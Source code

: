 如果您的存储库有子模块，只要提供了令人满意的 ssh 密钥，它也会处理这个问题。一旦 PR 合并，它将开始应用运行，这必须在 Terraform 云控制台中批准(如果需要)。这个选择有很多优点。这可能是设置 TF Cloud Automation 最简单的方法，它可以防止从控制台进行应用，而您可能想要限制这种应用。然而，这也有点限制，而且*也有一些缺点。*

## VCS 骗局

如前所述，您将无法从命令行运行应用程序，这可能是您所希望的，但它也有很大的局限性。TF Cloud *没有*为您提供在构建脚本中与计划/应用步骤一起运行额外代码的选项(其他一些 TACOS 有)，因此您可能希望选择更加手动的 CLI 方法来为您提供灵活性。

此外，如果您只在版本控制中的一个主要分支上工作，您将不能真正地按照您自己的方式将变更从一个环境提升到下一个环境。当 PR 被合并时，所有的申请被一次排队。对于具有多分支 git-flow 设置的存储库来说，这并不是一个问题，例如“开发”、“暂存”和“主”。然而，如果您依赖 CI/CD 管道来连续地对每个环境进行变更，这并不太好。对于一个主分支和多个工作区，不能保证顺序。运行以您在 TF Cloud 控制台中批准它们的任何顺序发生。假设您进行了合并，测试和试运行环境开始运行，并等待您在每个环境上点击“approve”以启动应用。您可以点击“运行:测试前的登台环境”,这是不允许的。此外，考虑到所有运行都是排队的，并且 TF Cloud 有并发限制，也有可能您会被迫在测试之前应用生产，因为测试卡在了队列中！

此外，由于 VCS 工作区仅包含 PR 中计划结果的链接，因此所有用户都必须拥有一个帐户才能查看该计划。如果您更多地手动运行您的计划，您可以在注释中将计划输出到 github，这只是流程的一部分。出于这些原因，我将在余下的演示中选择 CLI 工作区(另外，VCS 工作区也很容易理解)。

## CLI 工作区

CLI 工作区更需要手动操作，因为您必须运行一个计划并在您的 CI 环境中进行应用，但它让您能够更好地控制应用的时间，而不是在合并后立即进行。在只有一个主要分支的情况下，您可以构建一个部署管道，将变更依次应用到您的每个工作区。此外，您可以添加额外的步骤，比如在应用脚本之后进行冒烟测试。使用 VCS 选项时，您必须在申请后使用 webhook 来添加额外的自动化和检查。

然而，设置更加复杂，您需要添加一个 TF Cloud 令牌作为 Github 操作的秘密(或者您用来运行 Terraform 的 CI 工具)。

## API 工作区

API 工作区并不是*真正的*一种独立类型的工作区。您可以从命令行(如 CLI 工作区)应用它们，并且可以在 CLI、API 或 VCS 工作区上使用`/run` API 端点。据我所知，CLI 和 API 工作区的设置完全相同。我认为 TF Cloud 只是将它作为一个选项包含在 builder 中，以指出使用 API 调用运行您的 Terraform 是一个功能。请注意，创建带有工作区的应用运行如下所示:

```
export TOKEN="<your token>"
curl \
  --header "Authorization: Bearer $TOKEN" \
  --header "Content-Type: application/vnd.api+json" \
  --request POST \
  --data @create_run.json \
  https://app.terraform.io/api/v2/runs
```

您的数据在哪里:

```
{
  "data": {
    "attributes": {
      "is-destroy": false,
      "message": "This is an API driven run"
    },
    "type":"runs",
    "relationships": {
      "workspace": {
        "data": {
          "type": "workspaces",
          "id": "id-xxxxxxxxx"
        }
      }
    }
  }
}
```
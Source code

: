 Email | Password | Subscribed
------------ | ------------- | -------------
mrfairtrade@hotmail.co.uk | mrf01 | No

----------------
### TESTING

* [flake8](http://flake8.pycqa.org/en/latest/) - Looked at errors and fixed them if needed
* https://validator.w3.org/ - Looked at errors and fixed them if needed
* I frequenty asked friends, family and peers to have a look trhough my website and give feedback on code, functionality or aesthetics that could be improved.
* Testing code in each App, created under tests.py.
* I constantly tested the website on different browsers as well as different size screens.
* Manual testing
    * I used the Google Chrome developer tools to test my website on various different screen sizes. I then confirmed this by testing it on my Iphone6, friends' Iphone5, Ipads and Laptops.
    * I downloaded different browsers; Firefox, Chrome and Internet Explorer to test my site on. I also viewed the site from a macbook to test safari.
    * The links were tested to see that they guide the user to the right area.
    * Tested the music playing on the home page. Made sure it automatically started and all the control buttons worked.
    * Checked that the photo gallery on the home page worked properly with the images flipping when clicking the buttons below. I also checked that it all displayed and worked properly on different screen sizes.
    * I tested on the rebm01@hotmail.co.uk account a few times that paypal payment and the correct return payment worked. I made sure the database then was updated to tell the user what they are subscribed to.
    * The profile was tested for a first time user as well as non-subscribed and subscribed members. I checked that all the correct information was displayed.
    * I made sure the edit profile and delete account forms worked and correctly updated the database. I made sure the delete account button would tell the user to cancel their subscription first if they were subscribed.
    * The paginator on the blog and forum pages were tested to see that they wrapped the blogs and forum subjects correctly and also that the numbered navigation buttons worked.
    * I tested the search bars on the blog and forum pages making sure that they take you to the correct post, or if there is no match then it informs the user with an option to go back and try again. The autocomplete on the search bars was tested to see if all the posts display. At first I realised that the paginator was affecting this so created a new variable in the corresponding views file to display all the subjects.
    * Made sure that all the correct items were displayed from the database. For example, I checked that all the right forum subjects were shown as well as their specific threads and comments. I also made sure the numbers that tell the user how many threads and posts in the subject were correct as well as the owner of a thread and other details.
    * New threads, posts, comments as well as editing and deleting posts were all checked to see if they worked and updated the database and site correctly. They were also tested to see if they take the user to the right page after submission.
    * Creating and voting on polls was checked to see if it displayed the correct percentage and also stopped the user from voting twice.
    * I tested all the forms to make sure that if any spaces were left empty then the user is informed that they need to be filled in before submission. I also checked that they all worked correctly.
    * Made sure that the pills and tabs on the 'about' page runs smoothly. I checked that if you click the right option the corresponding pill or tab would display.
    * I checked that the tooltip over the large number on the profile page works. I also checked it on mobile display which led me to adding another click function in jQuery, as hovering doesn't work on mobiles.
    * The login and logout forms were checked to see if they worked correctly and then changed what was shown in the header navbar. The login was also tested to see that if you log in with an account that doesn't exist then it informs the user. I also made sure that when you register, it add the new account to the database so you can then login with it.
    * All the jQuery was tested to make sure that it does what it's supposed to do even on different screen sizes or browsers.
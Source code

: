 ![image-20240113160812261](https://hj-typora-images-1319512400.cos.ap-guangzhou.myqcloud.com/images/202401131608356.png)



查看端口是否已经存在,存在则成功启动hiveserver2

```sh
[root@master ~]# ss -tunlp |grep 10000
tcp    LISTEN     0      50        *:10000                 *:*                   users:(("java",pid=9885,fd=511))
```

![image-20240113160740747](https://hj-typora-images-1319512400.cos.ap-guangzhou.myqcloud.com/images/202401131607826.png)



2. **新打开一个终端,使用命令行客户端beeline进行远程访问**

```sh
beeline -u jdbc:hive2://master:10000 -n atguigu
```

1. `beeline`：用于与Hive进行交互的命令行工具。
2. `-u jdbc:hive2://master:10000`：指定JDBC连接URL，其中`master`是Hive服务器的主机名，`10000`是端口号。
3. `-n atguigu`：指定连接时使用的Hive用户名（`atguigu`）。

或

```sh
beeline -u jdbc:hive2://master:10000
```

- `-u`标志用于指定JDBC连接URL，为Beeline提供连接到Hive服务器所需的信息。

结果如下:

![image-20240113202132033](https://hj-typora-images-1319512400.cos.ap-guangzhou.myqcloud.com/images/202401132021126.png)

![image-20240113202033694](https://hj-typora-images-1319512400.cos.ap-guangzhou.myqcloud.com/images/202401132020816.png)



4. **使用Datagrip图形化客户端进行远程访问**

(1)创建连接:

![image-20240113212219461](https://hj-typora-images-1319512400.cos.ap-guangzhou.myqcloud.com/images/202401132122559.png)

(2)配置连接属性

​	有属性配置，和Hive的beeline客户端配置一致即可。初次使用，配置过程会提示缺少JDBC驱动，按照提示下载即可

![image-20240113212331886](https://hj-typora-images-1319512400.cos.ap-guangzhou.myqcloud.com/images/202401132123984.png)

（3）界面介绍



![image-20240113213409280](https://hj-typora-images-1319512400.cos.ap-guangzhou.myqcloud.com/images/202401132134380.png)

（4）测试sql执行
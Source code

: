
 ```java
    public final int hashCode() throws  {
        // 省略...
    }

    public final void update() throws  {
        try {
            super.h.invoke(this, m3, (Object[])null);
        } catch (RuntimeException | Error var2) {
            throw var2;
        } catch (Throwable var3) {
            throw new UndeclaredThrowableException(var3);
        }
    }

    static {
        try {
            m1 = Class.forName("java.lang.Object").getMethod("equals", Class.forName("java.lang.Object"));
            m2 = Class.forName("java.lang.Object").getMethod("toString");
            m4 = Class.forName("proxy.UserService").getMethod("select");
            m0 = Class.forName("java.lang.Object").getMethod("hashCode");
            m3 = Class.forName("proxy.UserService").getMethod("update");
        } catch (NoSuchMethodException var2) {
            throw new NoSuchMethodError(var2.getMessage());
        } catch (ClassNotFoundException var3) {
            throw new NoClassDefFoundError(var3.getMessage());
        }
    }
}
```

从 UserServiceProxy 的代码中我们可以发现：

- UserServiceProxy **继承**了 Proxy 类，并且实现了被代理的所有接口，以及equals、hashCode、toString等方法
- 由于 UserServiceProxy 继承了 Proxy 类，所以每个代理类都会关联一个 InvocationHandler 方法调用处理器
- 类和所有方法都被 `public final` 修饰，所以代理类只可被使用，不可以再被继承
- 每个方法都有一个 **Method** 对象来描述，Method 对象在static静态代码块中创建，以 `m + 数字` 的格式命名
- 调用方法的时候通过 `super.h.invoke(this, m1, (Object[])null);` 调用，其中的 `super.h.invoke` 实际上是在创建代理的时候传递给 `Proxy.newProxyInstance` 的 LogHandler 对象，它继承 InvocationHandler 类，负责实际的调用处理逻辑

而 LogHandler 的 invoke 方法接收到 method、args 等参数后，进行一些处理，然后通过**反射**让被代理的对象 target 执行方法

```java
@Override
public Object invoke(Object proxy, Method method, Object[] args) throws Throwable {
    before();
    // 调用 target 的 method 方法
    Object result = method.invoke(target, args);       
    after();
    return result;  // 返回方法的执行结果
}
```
• • • • •
● Work instruction:
Every line that includes "tell" must be copied from the material above.

● Exercise solution:
    * I tested on the rebm01@hotmail.co.uk account a few times that paypal payment and the correct return payment worked. I made sure the database then was updated to tell the user what they are subscribed to.
    * I made sure the edit profile and delete account forms worked and correctly updated the database. I made sure the delete account button would tell the user to cancel their subscription first if they were subscribed.
    * Made sure that all the correct items were displayed from the database. For example, I checked that all the right forum subjects were shown as well as their specific threads and comments. I also made sure the numbers that tell the user how many threads and posts in the subject were correct as well as the owner of a thread and other details.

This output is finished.